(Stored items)

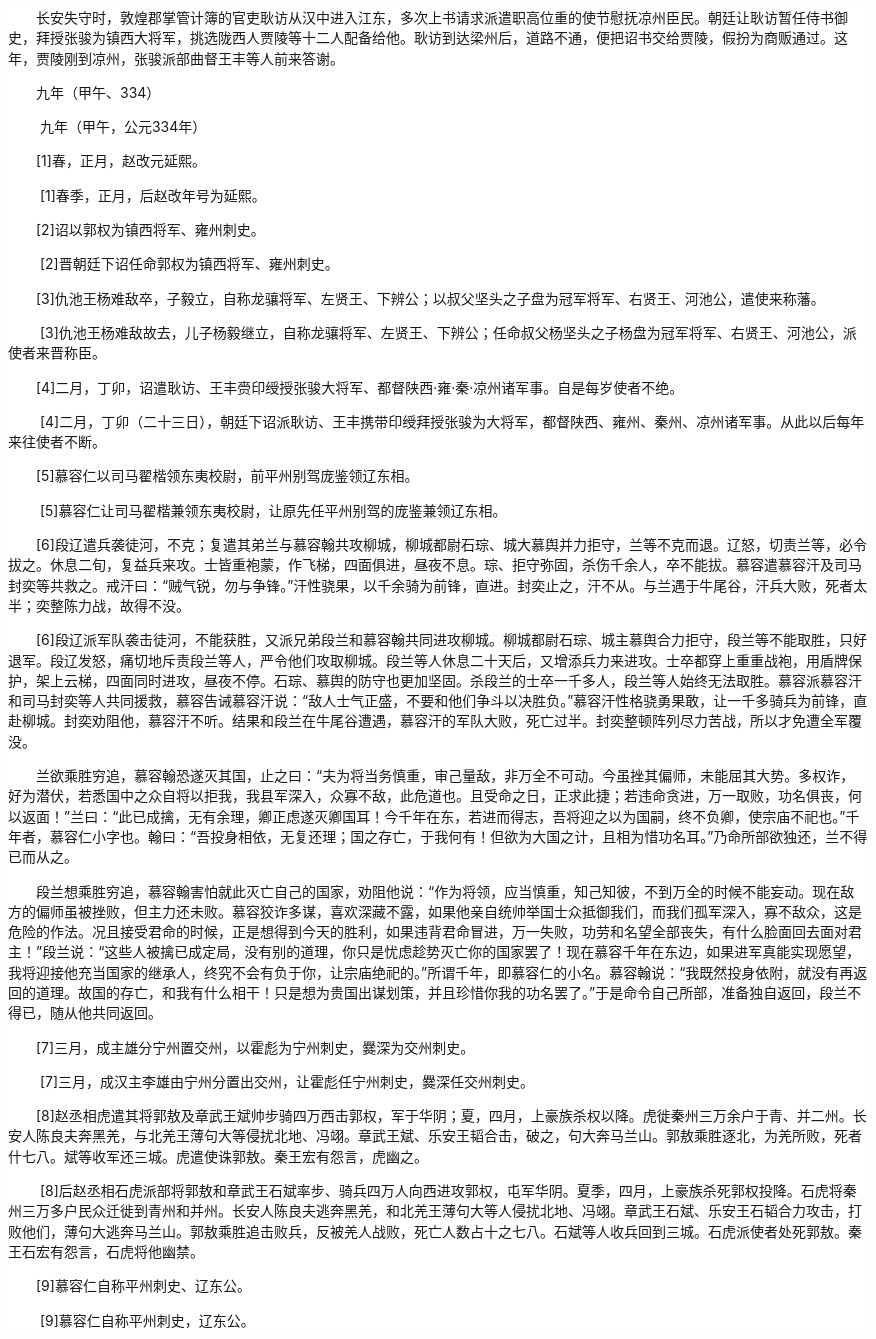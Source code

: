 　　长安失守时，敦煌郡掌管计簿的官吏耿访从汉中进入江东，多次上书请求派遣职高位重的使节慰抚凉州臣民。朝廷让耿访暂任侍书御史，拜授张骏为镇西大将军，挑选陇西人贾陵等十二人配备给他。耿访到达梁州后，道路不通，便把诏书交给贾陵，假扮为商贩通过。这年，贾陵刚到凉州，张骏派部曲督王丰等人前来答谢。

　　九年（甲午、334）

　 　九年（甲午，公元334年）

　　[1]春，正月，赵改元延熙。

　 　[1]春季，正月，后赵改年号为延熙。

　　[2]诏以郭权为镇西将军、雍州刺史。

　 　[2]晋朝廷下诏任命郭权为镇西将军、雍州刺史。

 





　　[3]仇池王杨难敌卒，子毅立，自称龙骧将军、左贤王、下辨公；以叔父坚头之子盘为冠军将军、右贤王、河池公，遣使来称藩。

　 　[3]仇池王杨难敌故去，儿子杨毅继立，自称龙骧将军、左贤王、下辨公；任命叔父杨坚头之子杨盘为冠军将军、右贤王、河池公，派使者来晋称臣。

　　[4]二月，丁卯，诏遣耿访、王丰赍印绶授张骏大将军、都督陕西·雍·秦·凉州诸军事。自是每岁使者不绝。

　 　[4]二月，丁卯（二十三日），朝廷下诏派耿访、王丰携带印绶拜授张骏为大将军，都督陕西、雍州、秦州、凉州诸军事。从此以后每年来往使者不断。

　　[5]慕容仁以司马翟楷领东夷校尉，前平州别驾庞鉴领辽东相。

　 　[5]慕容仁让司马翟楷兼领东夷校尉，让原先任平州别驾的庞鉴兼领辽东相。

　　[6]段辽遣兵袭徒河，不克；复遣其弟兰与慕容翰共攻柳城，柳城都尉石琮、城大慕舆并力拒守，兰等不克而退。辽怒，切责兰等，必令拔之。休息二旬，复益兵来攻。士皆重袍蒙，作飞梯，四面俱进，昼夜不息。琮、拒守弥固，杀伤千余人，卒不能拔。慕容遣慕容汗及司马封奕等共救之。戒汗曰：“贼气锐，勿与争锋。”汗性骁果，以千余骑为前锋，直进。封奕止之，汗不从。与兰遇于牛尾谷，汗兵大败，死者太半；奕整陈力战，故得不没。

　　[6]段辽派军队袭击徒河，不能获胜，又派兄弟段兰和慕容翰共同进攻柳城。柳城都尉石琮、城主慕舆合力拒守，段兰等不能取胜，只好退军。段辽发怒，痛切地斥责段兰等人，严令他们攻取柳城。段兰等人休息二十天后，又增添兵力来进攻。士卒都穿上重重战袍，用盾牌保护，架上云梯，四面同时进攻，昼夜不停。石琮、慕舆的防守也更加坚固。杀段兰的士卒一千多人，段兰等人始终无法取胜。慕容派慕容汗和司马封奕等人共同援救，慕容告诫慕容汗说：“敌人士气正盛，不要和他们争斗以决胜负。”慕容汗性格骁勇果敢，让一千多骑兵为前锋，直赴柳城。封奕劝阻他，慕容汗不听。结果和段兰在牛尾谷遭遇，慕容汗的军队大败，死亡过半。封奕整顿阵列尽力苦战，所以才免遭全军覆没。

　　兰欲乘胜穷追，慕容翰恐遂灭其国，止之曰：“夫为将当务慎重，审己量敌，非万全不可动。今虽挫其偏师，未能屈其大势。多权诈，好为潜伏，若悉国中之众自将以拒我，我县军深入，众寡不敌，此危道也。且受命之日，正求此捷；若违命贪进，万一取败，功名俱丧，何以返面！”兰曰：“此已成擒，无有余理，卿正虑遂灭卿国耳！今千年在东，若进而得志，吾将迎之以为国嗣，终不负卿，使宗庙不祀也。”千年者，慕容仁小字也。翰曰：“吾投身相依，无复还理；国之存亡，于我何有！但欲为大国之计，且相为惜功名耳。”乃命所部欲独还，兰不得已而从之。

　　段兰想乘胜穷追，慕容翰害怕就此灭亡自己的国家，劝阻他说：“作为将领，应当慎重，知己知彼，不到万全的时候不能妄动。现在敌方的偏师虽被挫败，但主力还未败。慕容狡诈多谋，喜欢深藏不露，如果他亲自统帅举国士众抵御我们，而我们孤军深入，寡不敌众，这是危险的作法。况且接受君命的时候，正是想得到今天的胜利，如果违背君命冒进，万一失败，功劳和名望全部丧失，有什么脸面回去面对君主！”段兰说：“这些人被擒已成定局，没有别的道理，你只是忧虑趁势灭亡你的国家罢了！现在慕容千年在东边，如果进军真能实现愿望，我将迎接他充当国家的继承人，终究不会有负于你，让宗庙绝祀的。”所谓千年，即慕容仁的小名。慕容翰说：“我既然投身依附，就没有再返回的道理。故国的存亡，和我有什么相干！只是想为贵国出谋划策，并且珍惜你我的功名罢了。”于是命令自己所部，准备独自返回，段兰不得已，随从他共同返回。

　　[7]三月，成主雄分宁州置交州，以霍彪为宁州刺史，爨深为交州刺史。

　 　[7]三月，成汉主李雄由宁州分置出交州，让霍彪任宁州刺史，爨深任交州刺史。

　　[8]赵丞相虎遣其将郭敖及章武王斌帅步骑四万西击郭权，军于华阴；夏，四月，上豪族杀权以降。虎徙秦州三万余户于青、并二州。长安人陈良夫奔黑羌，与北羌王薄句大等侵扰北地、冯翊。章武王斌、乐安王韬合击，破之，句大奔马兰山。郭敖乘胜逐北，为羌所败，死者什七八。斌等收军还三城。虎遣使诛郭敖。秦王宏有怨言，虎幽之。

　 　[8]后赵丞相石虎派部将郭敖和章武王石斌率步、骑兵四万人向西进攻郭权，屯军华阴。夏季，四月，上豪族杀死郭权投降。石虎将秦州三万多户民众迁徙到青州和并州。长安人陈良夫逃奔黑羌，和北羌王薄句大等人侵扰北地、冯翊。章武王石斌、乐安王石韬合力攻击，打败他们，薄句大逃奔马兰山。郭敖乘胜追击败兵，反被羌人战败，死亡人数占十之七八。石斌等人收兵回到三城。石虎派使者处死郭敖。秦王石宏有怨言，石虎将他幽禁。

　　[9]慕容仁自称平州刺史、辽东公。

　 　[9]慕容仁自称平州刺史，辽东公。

--

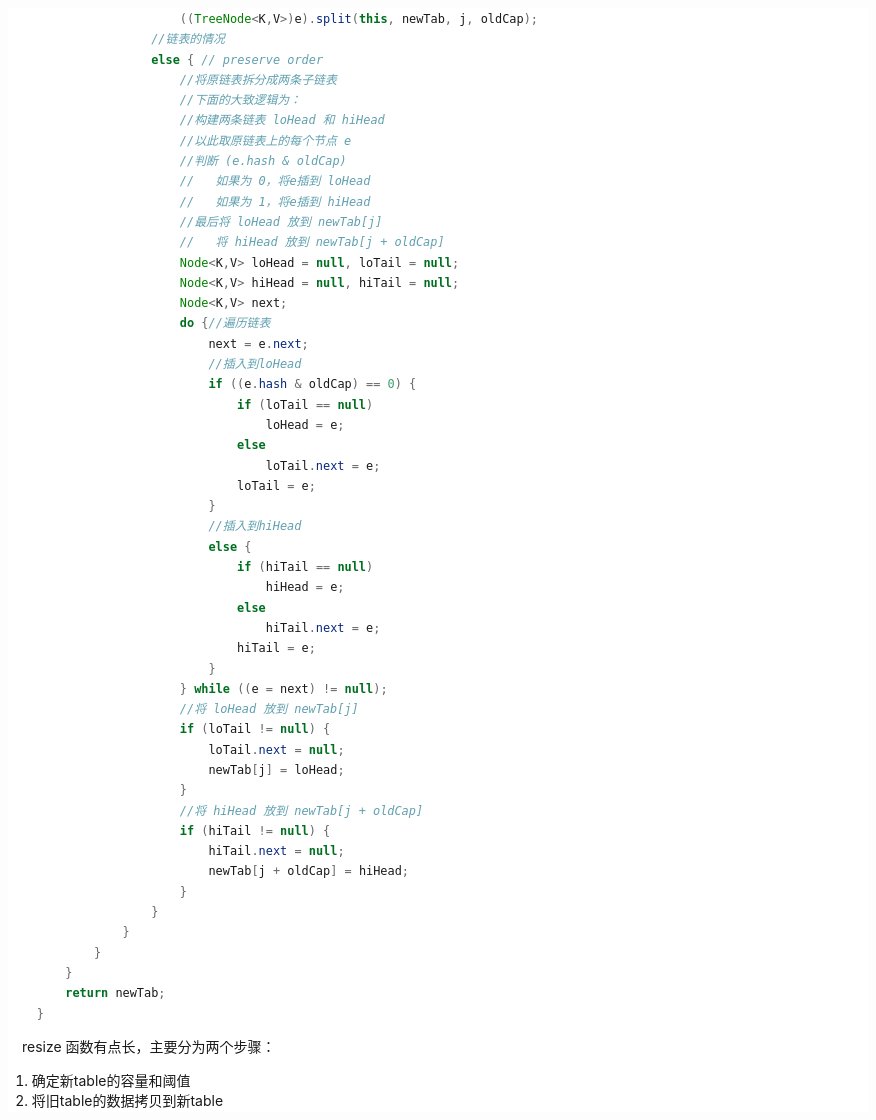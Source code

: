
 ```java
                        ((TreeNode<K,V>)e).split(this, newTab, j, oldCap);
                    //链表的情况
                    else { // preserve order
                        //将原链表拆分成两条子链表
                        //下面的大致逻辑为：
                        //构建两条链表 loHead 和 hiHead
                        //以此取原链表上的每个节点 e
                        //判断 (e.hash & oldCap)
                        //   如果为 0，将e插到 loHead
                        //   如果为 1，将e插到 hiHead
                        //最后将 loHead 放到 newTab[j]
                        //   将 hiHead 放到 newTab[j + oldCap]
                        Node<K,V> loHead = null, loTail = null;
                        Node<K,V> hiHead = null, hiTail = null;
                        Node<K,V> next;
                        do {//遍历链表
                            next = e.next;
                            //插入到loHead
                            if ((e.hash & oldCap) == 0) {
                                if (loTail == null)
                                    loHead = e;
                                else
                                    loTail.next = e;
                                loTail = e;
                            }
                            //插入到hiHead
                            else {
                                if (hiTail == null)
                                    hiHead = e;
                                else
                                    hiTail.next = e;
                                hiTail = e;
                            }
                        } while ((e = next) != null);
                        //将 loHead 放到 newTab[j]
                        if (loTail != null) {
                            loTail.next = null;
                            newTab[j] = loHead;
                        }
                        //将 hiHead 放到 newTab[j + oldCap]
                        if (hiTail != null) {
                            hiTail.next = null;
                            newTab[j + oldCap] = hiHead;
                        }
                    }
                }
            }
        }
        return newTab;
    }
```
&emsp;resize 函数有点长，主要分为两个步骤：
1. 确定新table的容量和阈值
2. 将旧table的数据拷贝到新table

## Activity:
Among the records, find every line with the word "hiTail" and copy it.

## Expected output:
                        Node<K,V> hiHead = null, hiTail = null;
                                if (hiTail == null)
                                    hiTail.next = e;
                                hiTail = e;
                        if (hiTail != null) {
                            hiTail.next = null;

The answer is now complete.